Une réalité médiatique qui, au-delà de la peine, inquiète. Wassila, 56 ans, est mère de quatre enfants binationaux. Elle est arrivée en France à l’âge de sept ans. Pour elle, cette situation est inquiétante à plusieurs niveaux : « J’ai peur qu’il y ait des représailles. Que mes fils soient stigmatisés pour travailler ou voyager. » Ce ressenti est également exprimé par Lilia, 32 ans, chercheuse et mère de trois garçons pour qui les démarches administratives relèvent désormais de la protection face à un avenir incertain : « Avant on faisait nos papiers et ceux de nos enfants parce que c’était important mais aujourd’hui on en est à penser que c’est aussi une sécurité de leurs faire. »

L’impression de devoir choisir

Nombreux racontent un malaise bien plus intime que politique : celui d’être sommé, parfois implicitement, de choisir un camp. Pour Abdenour, « on nous a toujours demandé de choisir entre nos deux pays comme si notre identité devait être exclusive à une seule nationalité ». Sa parole résonne avec celle d’Inès, dont le père est Algérien et la mère Française – contrairement aux autres dont les foyers sont composés de parents de même nationalité. Elle dit regretter la difficulté de pouvoir être les deux à la fois : « C’est comme si le fait d’être attachée à la fois à l’Algérie et à la France, c’était contradictoire. On me donne parfois l’impression qu’il faut se justifier, qu’il faut prouver sa loyauté à l’un ou à l’autre. »

Mais si cette situation est douloureuse pour certains, elle devient pour d’autres un moteur de recherche, de compréhension, de réappropriation. C’est ce qui a permis à Sarah, étudiante de 22 ans, d’en apprendre davantage sur son histoire familiale et nationale. « Avec la situation actuelle je me suis beaucoup renseigné et aspire même à m’y rendre parce que je souhaite me connecter plus à ma culture algérienne en plus celle française », explique-t-elle. Une démarche partagée par Rayane, qui affirme « ne jamais s’être autant intéressé à sa part d’algérianité que depuis que l’actualité est véhémente ». Pour Lilia, cette quête identitaire s’inscrit dans l’éducation qu’elle transmet à ses enfants : « J’essaye de faire en sorte qu’ils soient dans une co identité apaisée. Je veux qu’ils comprennent qu’ils sont à la fois chez eux ici et là-bas, plutôt que chez eux ni ici ni là-bas, ce avec quoi nous on a grandi. » Mais cette situation, aussi difficile soit-elle, devient parfois un moteur de réflexions et de solutions pour sortir de ces tensions. 

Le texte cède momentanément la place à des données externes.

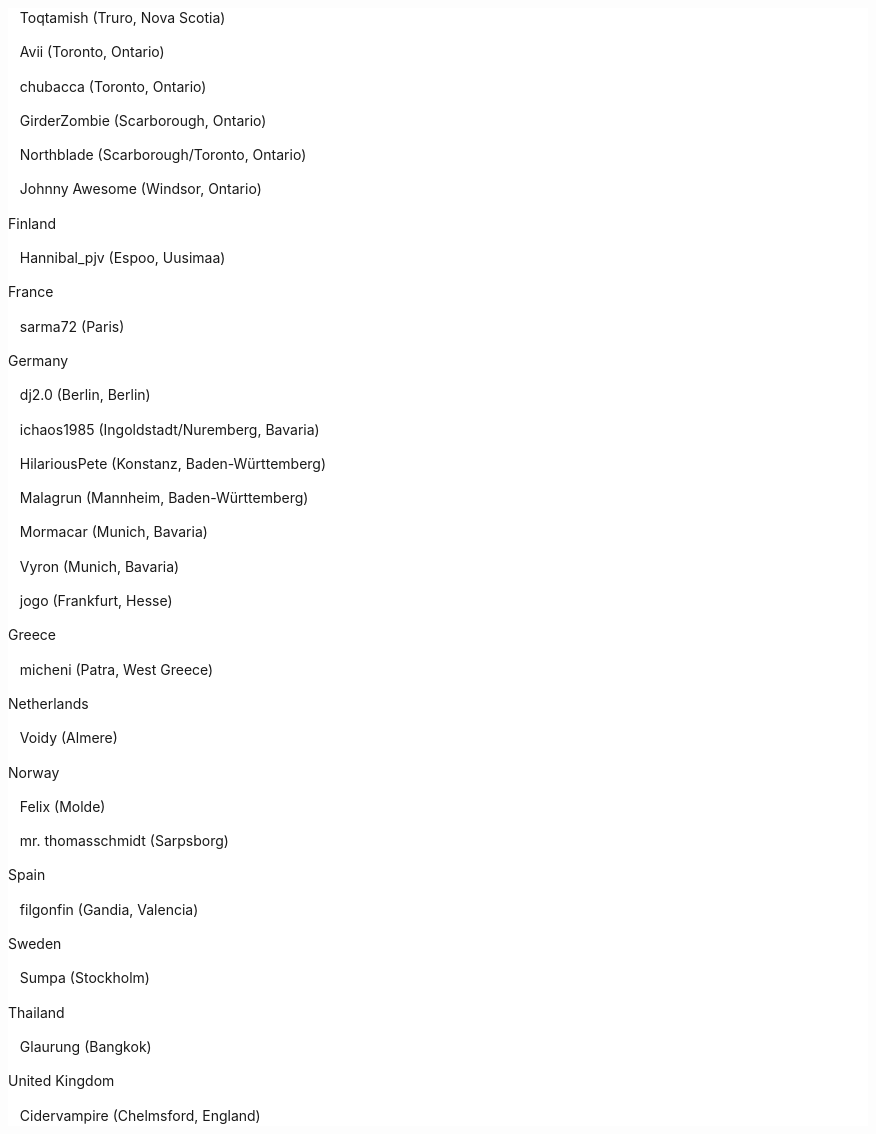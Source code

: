    Toqtamish (Truro, Nova Scotia)

   Avii (Toronto, Ontario)

   chubacca (Toronto, Ontario)

   GirderZombie (Scarborough, Ontario)

   Northblade (Scarborough/Toronto, Ontario)

   Johnny Awesome (Windsor, Ontario)

Finland

   Hannibal_pjv (Espoo, Uusimaa)

France

   sarma72 (Paris)

Germany

   dj2.0 (Berlin, Berlin)

   ichaos1985 (Ingoldstadt/Nuremberg, Bavaria)

   HilariousPete (Konstanz, Baden-Württemberg)

   Malagrun (Mannheim, Baden-Württemberg)

   Mormacar (Munich, Bavaria)

   Vyron (Munich, Bavaria)

   jogo (Frankfurt, Hesse)

Greece

   micheni (Patra, West Greece)

Netherlands

   Voidy (Almere)

Norway

   Felix (Molde)

   mr. thomasschmidt (Sarpsborg)

Spain

   filgonfin (Gandia, Valencia)

Sweden

   Sumpa (Stockholm)

Thailand

   Glaurung (Bangkok)

United Kingdom

   Cidervampire (Chelmsford, England)
   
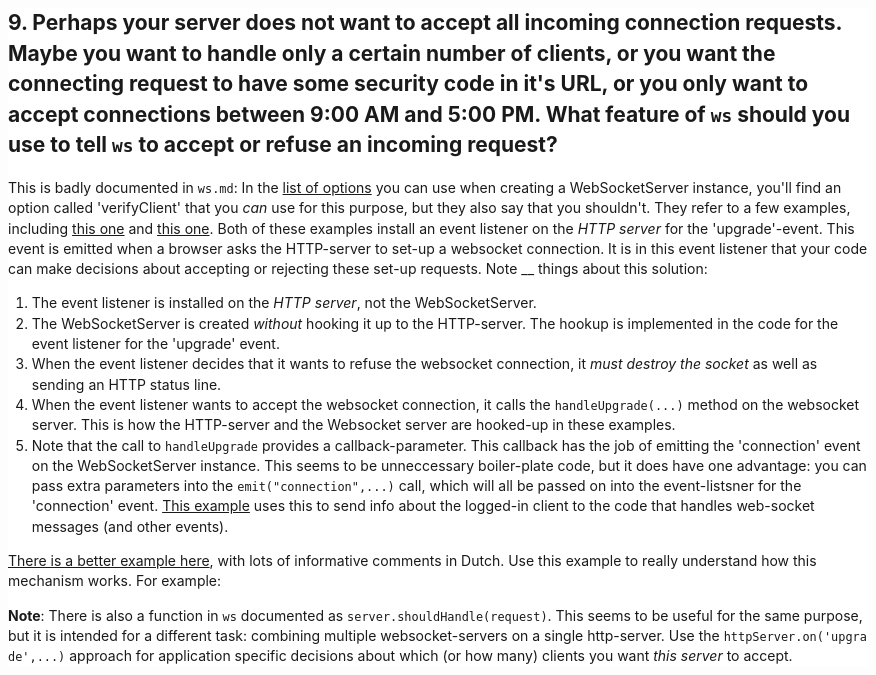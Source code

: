 ## 9. Perhaps your server does not want to accept all incoming connection requests. Maybe you want to handle only a certain number of clients, or you want the connecting request to have some security code in it's URL, or you only want to accept connections between 9:00 AM and 5:00 PM. What feature of `ws` should you use to tell `ws` to accept or refuse an incoming request?

This is badly documented in `ws.md`: In the [list of options](https://github.com/websockets/ws/blob/master/doc/ws.md#new-websocketserveroptions-callback) you can use when creating a WebSocketServer instance, you'll find an option called 'verifyClient' that you _can_ use for this purpose, but they also say that you shouldn't. They refer to a few examples, including [this one](https://github.com/websockets/ws/issues/377#issuecomment-462152231) and [this one](https://github.com/websockets/ws#client-authentication). Both of these examples install an event listener on the _HTTP server_ for the 'upgrade'-event. This event is emitted when a browser asks the HTTP-server to set-up a websocket connection. It is in this event listener that your code can make decisions about accepting or rejecting these set-up requests. Note \_\_ things about this solution:

1. The event listener is installed on the _HTTP server_, not the WebSocketServer.
2. The WebSocketServer is created _without_ hooking it up to the HTTP-server. The hookup is implemented in the code for the event listener for the 'upgrade' event.
3. When the event listener decides that it wants to refuse the websocket connection, it _must destroy the socket_ as well as sending an HTTP status line.
4. When the event listener wants to accept the websocket connection, it calls the `handleUpgrade(...)` method on the websocket server. This is how the HTTP-server and the Websocket server are hooked-up in these examples.
5. Note that the call to `handleUpgrade` provides a callback-parameter. This callback has the job of emitting the 'connection' event on the WebSocketServer instance. This seems to be unneccessary boiler-plate code, but it does have one advantage: you can pass extra parameters into the `emit("connection",...)` call, which will all be passed on into the event-listsner for the 'connection' event. [This example](https://github.com/websockets/ws#client-authentication) uses this to send info about the logged-in client to the code that handles web-socket messages (and other events).

[There is a better example here](./example-express-session-socket), with lots of informative comments in Dutch. Use this example to really understand how this mechanism works.
For example:

**Note**: There is also a function in `ws` documented as `server.shouldHandle(request)`. This seems to be useful for the same purpose, but it is intended for a different task: combining multiple websocket-servers on a single http-server. Use the `httpServer.on('upgrade',...)` approach for application specific decisions about which (or how many) clients you want _this server_ to accept.

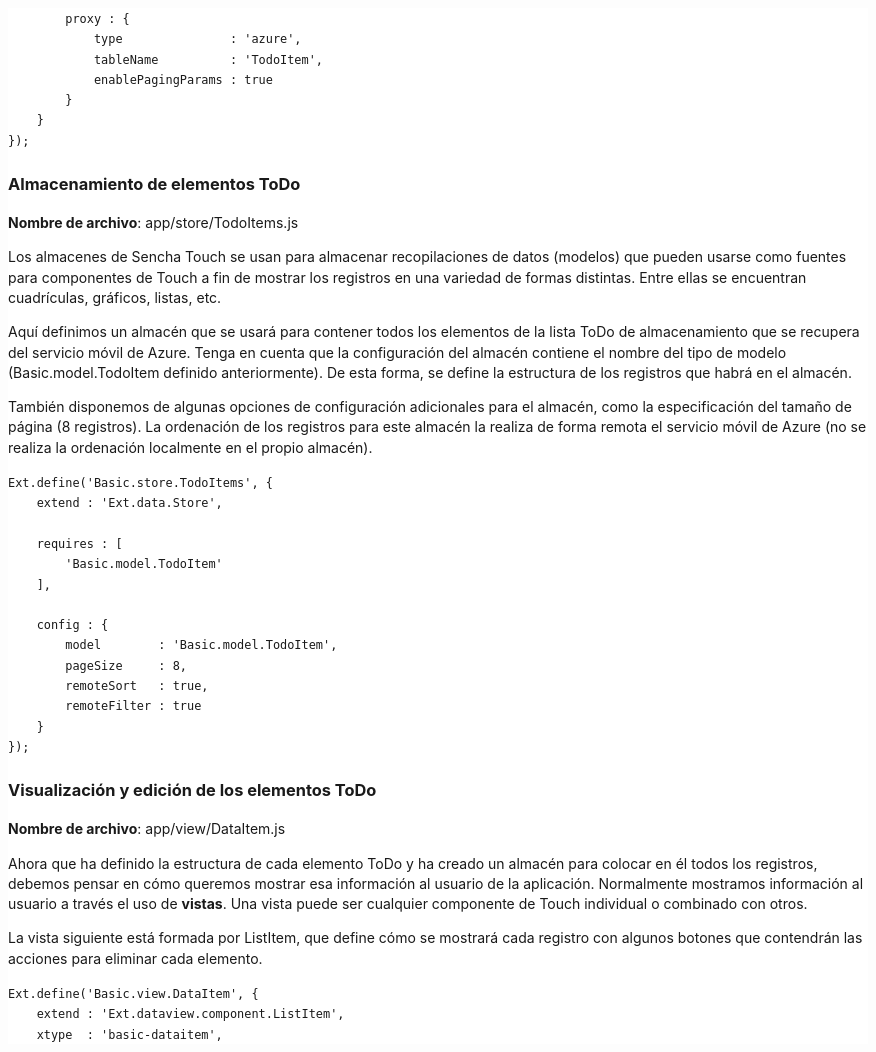             proxy : {
                type               : 'azure',
                tableName          : 'TodoItem',
                enablePagingParams : true
            }
        }
    });

### Almacenamiento de elementos ToDo

**Nombre de archivo**: app/store/TodoItems.js

Los almacenes de Sencha Touch se usan para almacenar recopilaciones de datos (modelos) que pueden usarse como fuentes para componentes de Touch a fin de mostrar los registros en una variedad de formas distintas. Entre ellas se encuentran cuadrículas, gráficos, listas, etc.

Aquí definimos un almacén que se usará para contener todos los elementos de la lista ToDo de almacenamiento que se recupera del servicio móvil de Azure. Tenga en cuenta que la configuración del almacén contiene el nombre del tipo de modelo (Basic.model.TodoItem definido anteriormente). De esta forma, se define la estructura de los registros que habrá en el almacén.

También disponemos de algunas opciones de configuración adicionales para el almacén, como la especificación del tamaño de página (8 registros). La ordenación de los registros para este almacén la realiza de forma remota el servicio móvil de Azure (no se realiza la ordenación localmente en el propio almacén).

    Ext.define('Basic.store.TodoItems', {
        extend : 'Ext.data.Store',

        requires : [
            'Basic.model.TodoItem'
        ],

        config : {
            model        : 'Basic.model.TodoItem',
            pageSize     : 8,
            remoteSort   : true,
            remoteFilter : true
        }
    });

### Visualización y edición de los elementos ToDo

**Nombre de archivo**: app/view/DataItem.js

Ahora que ha definido la estructura de cada elemento ToDo y ha creado un almacén para colocar en él todos los registros, debemos pensar en cómo queremos mostrar esa información al usuario de la aplicación. Normalmente mostramos información al usuario a través el uso de **vistas**. Una vista puede ser cualquier componente de Touch individual o combinado con otros.

La vista siguiente está formada por ListItem, que define cómo se mostrará cada registro con algunos botones que contendrán las acciones para eliminar cada elemento.

    Ext.define('Basic.view.DataItem', {
        extend : 'Ext.dataview.component.ListItem',
        xtype  : 'basic-dataitem',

Cette génération : outil d’apaisement des tensions ?

Une piste de réflexion revient avec insistance chez les plus jeunes issus de cette double culture : et si la solution passait par eux-mêmes ? Étudiants en droit, en science politique, chercheurs ou artistes engagés, ils sont nombreux à affirmer leur volonté – et leur légitimité – de participer activement au dialogue entre les deux rives, affirmant même être de potentiels outils de réconciliation. Abdenour parle du rôle de « médiateur » que peuvent jouer les descendants de l’immigration algérienne. Il qualifie de « pont » la posture que devrait avoir ces nouvelles générations qui portent en elles les mémoires, les douleurs mais aussi les aspirations communes à une réconciliation fondée sur la reconnaissance et le respect.

L’importance de la médiation doit aussi passer par des reconnaissances et des politiques de réparations. Rayan souligne l’importance d’ouvrir de « nouveaux espaces de médiation » qu’ils jugent à ce jour « trop timides ». Le réalisateur semble optimiste affirmant que « cette très belle génération mettra sa pierre à l’édifice ». L’enjeu de ses espaces de médiations est aussi central pour Lilia : « On serait prêt à beaucoup de choses pour que ça se passe mieux », dit–elle. Elle doute, cependant, qu’il existe « un espace en France où on serait audible et qui nous permettrait d’être acteurs de meilleures relations franco-algériennes ».    

Loin d’être un des moteurs de l’escalade et l’intensification des tensions entre la France et l’Algérie, cette jeunesse franco-algérienne se veut incarner un outil, capable de réparer et dialoguer. À condition qu’on lui en donne les moyens.